Prosecutors seek death penalty in Seminole County sexual battery case
Prosecutors have sought death for a Sanford man in Seminole County, making Daniel Rodriguez the first local test of Florida’s capital sexual battery law.

Prosecutors have asked for the death penalty in a Seminole County sexual battery case against Daniel Rodriguez, a 35-year-old Sanford man. The filing pushes the case into the most serious tier of Florida criminal prosecution and makes it the first test in the 18th Judicial Circuit of the state’s 2023 capital sexual battery law.
That statute, passed as House Bill 1297 and now in section 921.1425, applies when an adult commits sexual battery on, or in an attempt to commit sexual battery injures the sexual organs of, a victim younger than 12. It allows jurors to consider either death or life imprisonment, requires a separate penalty phase, and provides for automatic review if a death sentence is imposed. Public reporting at the time the law was enacted said it took effect on Oct. 1, 2023, and that a jury can recommend death by an 8-4 vote.

The decision to seek death came after what prosecutors described as an intense review. The case also involves multiple child sex-crime allegations, placing it within a broader child-exploitation enforcement effort in Seminole County rather than a routine sexual-battery filing. Because the 18th Judicial Circuit covers Seminole and Brevard counties, the case is likely to draw close attention from victim advocates, defense lawyers, court observers and families following major criminal proceedings in the area.

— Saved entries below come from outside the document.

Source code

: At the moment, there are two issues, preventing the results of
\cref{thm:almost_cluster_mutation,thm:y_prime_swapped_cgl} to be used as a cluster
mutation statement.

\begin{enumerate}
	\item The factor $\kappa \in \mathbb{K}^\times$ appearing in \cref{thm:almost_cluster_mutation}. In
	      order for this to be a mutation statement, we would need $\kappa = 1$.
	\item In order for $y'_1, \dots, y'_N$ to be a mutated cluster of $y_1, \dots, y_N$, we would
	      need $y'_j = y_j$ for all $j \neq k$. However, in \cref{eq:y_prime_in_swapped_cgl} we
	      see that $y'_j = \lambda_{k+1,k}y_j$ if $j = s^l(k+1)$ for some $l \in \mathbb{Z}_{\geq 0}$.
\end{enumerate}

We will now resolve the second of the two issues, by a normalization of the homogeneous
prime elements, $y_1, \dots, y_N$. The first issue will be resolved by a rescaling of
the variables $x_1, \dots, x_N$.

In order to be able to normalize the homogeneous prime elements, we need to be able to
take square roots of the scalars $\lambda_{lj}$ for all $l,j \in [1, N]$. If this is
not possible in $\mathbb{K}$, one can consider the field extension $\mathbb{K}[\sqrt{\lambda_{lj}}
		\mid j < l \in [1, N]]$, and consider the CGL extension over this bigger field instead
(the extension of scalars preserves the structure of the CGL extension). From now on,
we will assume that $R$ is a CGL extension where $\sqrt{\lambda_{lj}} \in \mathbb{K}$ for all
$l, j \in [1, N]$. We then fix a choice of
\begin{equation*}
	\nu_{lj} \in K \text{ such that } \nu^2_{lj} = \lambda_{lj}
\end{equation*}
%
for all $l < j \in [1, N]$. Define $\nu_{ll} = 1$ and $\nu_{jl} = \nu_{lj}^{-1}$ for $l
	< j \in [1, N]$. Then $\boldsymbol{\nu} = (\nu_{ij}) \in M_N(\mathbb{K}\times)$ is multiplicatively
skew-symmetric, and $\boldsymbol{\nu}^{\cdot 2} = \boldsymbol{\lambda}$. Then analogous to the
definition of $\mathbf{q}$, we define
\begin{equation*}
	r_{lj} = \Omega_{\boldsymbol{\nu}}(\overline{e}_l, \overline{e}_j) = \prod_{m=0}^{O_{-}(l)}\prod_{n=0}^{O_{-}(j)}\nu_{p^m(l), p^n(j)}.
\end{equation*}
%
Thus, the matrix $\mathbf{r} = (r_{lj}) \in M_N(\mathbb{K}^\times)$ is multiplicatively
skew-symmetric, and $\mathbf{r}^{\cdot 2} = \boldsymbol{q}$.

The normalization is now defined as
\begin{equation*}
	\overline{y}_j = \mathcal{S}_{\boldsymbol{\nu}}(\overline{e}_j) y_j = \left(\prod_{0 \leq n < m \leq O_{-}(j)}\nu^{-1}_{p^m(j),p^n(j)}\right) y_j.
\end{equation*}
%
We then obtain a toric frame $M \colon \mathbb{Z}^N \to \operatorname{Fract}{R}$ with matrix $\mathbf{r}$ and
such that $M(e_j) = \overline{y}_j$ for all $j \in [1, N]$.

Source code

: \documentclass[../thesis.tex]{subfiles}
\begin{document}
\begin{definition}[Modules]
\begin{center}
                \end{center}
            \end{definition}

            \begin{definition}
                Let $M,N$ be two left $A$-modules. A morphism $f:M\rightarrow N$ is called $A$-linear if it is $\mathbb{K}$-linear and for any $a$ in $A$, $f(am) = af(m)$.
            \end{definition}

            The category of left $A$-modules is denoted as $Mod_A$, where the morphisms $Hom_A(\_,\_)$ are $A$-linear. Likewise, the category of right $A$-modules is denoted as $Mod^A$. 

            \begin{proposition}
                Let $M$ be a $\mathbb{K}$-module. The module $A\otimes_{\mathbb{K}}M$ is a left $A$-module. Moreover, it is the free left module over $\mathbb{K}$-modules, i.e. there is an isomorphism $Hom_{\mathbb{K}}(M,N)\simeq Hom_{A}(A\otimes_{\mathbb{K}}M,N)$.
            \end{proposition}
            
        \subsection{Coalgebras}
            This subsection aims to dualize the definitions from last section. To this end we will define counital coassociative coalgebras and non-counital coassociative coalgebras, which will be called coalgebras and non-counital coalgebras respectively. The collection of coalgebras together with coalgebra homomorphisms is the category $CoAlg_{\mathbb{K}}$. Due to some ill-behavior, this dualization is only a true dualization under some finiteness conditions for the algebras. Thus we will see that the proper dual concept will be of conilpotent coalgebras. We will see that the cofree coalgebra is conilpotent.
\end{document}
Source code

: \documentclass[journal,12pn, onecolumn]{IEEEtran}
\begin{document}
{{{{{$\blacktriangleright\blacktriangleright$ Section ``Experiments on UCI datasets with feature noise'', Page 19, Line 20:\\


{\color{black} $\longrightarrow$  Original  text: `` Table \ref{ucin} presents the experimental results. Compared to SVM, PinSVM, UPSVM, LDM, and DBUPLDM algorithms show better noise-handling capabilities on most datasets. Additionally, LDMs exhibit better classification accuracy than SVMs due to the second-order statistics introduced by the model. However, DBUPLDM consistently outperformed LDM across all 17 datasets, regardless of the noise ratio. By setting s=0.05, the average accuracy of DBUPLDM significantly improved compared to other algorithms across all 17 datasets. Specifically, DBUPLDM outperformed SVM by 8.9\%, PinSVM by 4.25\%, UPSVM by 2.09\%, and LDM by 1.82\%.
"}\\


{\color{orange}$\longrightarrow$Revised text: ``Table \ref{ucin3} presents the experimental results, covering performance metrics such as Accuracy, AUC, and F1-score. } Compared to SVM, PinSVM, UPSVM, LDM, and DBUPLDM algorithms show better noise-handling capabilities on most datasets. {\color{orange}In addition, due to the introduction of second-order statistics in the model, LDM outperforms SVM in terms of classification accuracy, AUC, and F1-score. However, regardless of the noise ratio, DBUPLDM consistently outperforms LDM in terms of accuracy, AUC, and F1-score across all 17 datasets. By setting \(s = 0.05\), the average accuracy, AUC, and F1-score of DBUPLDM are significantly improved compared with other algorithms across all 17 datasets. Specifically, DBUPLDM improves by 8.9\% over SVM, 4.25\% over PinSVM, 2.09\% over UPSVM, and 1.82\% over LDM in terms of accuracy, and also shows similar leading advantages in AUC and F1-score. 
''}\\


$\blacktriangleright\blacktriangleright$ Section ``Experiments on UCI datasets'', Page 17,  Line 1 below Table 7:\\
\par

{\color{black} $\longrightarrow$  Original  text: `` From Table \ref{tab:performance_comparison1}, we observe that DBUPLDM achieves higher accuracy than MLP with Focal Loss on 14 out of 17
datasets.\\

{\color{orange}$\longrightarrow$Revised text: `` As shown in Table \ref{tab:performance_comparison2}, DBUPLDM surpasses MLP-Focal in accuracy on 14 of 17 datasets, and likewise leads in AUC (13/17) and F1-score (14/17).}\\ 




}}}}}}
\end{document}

The next steps will unfold in court. Scheduling, pretrial motions and challenges over evidence are expected before any trial date is set, and those hearings will shape whether the case advances toward a capital trial at all. If prosecutors secure a conviction and seek death in a penalty phase, jurors would then decide whether the case warrants the ultimate punishment or a life sentence.
For victims, the filing signals that state attorneys believe the allegations are severe enough to justify the harshest available response. For the defense, it means a more complicated and higher-stakes case with additional layers of litigation, appellate review and public scrutiny. For the local court system, it adds a rare capital proceeding to a circuit that handles criminal cases across Seminole and Brevard counties.
The 18th Judicial Circuit State Attorney’s Office says its mission is to pursue vigorous and fair prosecutions while advocating for victims and public safety. In this case, that mission now intersects with one of Florida’s newest and most consequential capital statutes.